Definition
A Markov Chain is a graph G in which each edge has an associated non-negative integer weight w[e]. For every node (with at least one outgoing edge) the total weight of the outgoing edges must be positive A random walk in a Markov chain starts at some node s and then performs steps according to the following rule:
Initially, s is the current node. Suppose node v is the current node and that e0, ..., ed - 1 are the edges out of v. If v has no outgoing edge no further step can be taken. Otherwise, the walk follows edge ei with probability proportional to w[ei] for all i, 0 < = i < d. The target node of the chosen edge becomes the new current node.

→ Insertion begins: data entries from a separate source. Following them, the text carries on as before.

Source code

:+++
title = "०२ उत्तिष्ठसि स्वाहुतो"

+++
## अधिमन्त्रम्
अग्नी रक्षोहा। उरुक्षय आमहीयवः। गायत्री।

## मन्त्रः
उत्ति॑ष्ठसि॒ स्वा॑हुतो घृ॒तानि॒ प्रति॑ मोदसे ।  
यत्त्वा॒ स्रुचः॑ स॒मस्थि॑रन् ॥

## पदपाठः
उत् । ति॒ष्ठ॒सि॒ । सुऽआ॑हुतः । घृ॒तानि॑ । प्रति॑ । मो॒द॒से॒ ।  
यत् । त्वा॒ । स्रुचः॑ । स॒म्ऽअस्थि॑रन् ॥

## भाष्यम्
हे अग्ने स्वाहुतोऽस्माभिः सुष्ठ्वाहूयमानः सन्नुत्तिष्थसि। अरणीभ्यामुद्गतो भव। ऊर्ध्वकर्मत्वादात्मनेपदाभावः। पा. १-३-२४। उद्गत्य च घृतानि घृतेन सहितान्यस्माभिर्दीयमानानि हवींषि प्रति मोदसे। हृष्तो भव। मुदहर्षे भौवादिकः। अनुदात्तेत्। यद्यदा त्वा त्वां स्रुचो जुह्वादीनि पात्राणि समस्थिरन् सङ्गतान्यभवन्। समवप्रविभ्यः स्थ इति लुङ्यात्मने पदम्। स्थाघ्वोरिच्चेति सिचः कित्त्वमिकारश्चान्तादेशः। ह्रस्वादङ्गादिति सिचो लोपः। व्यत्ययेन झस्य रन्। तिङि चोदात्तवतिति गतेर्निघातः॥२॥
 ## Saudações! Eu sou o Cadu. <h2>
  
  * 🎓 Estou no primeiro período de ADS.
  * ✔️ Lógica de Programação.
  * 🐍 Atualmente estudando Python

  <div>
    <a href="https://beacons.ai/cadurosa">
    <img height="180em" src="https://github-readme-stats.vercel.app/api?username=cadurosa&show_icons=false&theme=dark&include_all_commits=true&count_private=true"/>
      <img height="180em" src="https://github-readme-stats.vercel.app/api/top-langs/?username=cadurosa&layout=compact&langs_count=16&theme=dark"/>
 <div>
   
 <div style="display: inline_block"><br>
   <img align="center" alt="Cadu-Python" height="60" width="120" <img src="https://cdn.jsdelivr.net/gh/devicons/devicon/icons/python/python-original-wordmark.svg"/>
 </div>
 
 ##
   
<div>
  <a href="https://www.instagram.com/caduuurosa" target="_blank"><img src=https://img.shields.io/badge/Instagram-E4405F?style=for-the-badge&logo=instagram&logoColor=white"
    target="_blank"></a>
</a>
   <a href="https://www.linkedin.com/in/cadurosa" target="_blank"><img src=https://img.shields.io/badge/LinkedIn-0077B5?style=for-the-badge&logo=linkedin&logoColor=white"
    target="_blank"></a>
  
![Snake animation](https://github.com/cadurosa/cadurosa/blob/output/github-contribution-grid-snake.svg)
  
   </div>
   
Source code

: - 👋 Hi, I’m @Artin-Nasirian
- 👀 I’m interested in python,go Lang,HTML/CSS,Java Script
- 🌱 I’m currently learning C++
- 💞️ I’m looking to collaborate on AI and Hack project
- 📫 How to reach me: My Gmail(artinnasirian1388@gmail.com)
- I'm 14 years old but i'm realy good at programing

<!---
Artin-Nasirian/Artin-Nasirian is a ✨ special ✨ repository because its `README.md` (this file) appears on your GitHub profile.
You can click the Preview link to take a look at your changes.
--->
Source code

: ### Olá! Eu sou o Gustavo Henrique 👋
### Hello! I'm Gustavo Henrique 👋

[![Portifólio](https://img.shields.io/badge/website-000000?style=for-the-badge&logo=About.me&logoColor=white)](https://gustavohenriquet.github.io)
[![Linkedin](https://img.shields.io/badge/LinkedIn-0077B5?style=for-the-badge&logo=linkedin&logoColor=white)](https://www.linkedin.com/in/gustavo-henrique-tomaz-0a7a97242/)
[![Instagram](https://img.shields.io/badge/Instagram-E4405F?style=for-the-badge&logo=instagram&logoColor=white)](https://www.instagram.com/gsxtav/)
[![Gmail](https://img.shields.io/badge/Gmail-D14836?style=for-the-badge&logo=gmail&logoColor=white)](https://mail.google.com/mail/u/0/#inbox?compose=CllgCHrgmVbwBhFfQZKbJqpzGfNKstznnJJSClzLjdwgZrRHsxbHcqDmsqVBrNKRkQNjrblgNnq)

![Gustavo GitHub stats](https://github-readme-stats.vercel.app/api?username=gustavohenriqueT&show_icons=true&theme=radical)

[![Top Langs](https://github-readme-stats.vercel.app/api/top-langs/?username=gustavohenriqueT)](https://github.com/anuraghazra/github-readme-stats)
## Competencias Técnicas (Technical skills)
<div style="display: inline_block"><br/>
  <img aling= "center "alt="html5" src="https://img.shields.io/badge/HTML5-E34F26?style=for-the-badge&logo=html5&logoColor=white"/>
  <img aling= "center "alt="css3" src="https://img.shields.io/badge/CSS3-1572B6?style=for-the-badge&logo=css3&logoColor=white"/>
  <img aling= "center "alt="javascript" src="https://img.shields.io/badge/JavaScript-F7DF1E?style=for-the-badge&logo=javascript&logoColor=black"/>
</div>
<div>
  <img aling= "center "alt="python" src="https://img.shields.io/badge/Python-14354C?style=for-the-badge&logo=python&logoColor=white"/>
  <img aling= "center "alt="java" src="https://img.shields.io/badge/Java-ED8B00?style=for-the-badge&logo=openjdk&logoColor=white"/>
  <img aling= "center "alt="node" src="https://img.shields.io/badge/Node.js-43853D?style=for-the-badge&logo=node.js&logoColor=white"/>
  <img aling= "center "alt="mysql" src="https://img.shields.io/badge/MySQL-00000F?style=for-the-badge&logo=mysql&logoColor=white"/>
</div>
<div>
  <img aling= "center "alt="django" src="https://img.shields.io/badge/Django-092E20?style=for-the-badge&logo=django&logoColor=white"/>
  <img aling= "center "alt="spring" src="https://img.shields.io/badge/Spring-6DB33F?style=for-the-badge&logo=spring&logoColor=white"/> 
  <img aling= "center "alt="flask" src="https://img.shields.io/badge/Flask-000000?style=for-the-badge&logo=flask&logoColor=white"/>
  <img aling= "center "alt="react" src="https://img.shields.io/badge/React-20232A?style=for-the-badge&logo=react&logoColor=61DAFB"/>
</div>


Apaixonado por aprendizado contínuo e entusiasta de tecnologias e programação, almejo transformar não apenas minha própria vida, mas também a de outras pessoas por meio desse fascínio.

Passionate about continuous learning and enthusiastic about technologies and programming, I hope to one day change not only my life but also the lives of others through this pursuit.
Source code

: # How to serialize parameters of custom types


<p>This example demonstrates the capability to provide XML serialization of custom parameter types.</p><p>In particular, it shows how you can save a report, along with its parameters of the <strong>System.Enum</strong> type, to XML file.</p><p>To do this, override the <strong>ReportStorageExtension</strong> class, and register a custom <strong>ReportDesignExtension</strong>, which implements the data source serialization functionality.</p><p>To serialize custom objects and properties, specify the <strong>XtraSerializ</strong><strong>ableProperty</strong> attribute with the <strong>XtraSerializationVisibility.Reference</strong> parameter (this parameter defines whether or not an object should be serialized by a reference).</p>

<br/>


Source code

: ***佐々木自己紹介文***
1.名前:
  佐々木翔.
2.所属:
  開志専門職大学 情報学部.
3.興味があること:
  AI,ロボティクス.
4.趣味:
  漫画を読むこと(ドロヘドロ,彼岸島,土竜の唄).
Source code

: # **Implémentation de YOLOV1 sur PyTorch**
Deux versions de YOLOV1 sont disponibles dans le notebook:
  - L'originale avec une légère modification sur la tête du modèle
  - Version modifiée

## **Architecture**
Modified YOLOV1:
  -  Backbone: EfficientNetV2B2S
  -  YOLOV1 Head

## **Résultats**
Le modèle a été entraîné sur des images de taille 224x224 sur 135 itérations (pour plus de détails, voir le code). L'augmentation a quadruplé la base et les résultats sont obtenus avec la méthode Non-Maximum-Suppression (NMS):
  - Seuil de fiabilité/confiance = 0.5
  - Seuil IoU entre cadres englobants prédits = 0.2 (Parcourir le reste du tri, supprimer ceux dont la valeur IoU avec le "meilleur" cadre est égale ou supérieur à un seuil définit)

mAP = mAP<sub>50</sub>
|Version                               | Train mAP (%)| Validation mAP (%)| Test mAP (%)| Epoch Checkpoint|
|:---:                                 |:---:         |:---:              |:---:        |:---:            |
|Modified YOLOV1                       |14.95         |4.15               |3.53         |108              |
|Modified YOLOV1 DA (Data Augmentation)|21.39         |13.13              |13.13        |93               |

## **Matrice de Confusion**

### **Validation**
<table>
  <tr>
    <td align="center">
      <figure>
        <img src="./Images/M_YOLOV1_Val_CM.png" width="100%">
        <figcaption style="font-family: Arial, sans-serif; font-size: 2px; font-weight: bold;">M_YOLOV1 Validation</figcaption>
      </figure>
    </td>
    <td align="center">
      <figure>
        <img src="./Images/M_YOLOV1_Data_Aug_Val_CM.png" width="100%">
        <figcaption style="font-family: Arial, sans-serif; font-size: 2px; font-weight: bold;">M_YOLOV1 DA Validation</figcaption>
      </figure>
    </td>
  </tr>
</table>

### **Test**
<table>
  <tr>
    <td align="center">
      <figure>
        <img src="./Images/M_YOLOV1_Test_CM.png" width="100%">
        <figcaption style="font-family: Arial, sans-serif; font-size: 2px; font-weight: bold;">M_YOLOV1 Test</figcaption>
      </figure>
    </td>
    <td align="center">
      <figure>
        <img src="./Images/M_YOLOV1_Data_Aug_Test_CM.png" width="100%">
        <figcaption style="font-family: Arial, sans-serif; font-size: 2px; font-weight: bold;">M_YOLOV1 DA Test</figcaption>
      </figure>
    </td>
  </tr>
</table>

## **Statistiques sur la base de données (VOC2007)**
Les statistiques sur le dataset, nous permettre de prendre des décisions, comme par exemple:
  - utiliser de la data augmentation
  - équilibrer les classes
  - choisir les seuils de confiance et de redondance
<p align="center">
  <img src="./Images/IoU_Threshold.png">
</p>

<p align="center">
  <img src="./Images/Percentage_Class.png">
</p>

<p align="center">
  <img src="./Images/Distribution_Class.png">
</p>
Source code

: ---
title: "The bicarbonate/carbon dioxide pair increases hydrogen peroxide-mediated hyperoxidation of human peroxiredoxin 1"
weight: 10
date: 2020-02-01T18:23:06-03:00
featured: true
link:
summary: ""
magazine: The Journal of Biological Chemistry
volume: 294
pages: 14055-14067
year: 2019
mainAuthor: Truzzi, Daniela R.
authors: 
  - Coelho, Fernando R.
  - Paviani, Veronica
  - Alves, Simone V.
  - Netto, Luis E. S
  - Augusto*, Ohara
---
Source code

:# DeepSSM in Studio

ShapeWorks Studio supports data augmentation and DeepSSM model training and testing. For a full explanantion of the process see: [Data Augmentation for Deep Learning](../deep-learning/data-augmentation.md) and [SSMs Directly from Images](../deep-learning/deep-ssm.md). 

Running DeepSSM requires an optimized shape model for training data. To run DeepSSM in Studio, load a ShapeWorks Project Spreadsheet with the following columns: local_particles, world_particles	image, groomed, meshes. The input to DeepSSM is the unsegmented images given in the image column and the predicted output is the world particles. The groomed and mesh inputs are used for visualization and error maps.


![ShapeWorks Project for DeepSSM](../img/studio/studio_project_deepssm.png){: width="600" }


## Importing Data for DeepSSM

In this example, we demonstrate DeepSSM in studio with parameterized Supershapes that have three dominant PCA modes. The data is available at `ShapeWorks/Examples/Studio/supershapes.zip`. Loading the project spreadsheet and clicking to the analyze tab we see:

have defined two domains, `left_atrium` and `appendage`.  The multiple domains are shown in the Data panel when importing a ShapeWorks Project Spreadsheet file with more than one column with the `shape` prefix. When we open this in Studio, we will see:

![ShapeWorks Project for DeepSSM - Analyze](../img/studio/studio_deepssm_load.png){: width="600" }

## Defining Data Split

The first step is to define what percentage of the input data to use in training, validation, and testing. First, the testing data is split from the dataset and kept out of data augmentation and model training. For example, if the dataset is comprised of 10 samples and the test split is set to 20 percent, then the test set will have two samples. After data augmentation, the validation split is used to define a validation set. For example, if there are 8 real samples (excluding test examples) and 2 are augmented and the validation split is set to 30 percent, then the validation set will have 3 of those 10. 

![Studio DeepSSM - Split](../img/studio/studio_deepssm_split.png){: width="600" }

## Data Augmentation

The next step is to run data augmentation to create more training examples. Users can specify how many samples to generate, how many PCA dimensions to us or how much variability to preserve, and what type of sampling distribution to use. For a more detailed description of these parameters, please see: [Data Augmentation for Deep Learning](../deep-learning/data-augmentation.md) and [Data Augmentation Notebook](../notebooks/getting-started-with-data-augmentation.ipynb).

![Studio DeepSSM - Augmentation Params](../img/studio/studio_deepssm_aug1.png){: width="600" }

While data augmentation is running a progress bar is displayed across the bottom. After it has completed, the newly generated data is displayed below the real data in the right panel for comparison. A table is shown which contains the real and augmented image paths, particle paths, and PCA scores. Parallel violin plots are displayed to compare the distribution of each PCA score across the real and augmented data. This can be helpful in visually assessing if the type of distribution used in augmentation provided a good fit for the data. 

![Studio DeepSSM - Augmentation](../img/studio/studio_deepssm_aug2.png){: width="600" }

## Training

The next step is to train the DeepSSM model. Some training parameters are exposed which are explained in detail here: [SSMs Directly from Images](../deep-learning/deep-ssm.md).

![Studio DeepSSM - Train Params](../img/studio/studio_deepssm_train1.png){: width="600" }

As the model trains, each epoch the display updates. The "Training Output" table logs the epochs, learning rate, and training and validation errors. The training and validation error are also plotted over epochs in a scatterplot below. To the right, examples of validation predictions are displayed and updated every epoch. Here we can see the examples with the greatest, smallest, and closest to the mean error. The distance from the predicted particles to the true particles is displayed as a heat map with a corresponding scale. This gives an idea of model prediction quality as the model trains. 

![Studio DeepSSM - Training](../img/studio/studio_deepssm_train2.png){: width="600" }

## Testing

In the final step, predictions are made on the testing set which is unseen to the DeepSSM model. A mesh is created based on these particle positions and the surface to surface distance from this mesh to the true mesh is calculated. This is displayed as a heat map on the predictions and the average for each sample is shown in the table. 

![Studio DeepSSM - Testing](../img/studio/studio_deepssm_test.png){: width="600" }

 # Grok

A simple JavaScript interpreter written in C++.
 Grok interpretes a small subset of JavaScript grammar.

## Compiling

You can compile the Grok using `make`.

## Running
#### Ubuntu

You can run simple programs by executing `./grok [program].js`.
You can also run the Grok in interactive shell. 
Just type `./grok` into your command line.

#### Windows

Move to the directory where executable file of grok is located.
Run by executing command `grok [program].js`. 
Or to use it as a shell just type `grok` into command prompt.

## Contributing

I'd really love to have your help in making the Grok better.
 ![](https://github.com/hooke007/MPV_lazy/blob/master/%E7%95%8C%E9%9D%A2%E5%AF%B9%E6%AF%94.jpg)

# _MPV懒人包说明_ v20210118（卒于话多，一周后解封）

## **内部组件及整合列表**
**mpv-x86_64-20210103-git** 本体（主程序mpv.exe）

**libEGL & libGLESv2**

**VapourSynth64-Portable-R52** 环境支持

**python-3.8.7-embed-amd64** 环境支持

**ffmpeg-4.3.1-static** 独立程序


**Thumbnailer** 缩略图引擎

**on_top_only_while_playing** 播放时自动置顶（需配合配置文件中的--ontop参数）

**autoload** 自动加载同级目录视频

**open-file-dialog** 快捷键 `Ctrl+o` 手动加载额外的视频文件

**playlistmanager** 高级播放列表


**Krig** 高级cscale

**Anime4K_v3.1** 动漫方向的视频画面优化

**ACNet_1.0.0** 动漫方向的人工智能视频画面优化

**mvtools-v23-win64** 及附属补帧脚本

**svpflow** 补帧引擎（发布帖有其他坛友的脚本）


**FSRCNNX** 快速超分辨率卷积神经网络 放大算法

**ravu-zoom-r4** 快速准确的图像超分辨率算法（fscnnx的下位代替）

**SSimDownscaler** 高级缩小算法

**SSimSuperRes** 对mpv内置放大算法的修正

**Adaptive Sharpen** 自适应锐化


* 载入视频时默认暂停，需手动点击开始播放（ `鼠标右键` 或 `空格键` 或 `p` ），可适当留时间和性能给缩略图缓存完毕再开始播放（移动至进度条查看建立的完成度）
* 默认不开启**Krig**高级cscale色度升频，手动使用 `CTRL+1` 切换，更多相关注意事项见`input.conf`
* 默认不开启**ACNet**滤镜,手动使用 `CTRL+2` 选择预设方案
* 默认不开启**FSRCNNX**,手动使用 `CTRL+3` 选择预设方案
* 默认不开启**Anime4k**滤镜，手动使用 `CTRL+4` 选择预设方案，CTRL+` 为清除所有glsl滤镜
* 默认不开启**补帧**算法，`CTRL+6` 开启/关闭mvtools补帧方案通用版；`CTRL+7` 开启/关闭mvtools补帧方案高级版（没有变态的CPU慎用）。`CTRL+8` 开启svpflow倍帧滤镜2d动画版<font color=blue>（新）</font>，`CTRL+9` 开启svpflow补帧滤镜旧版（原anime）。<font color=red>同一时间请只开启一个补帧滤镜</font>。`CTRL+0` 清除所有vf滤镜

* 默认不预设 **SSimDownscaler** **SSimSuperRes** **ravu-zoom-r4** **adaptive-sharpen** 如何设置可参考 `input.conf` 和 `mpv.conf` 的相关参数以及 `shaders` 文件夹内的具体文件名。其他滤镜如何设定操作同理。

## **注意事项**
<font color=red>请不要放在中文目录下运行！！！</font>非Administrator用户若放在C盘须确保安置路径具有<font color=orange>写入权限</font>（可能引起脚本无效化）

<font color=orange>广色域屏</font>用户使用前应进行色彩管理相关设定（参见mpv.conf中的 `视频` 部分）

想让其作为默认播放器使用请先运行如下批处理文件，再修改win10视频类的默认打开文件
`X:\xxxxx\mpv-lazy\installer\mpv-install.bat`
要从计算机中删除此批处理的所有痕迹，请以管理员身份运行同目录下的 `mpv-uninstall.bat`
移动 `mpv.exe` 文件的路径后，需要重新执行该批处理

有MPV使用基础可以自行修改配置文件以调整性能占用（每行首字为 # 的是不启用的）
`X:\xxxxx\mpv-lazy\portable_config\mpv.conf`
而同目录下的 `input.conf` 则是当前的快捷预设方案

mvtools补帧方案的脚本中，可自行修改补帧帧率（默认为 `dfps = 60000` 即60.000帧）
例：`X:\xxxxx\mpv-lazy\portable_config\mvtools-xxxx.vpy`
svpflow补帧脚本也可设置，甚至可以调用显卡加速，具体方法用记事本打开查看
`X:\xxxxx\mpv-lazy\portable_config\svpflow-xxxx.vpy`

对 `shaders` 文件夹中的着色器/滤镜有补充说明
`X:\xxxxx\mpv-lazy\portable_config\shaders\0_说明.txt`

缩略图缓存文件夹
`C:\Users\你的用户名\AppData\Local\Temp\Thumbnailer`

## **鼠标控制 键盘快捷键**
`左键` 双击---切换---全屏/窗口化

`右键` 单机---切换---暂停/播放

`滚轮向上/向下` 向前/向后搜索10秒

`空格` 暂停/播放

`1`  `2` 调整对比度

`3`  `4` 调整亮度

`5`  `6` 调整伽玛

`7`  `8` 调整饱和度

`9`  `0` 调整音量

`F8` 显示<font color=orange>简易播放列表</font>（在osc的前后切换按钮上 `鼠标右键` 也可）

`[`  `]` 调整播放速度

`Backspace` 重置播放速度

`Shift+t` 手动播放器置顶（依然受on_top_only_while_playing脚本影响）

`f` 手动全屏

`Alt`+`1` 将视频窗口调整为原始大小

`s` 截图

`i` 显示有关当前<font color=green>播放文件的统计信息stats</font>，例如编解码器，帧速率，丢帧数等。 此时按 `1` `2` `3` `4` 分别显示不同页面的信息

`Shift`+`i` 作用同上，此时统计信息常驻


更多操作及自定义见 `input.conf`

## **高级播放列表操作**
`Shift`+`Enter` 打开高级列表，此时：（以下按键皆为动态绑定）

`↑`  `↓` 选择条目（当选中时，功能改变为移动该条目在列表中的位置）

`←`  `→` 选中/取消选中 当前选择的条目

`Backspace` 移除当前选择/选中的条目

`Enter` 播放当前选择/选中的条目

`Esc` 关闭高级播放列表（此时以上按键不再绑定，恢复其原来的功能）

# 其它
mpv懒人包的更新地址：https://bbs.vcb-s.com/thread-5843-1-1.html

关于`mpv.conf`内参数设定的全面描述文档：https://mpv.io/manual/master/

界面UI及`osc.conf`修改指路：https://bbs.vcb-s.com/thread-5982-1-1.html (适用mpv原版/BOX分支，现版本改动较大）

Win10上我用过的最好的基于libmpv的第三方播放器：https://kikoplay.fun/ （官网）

#include < LEDA/markov _chain.h >
Creation
| markov_chain | M(graph G, edge_array<int> w, node s = nil) | |
| creates a Markov chain for the graph G with edge weights w. The node s is taken as the start vertex (G.first_node() if s is nil). | ||
Operations
| void | M.step(int T = 1) | performs T steps of the Markov chain. |
| node | M.current_node() | returns current vertex. |
| int | M.current_outdeg() | returns the outdegree of the current vertex. |
| int | M.number_of_steps() | returns number of steps performed. |
| int | M.number_of_visits(node v) | |
| returns number of visits to node v. | ||
| double | M.rel_freq_of_visit(node v) | |
| returns number of visits divided by the total number of steps. | ||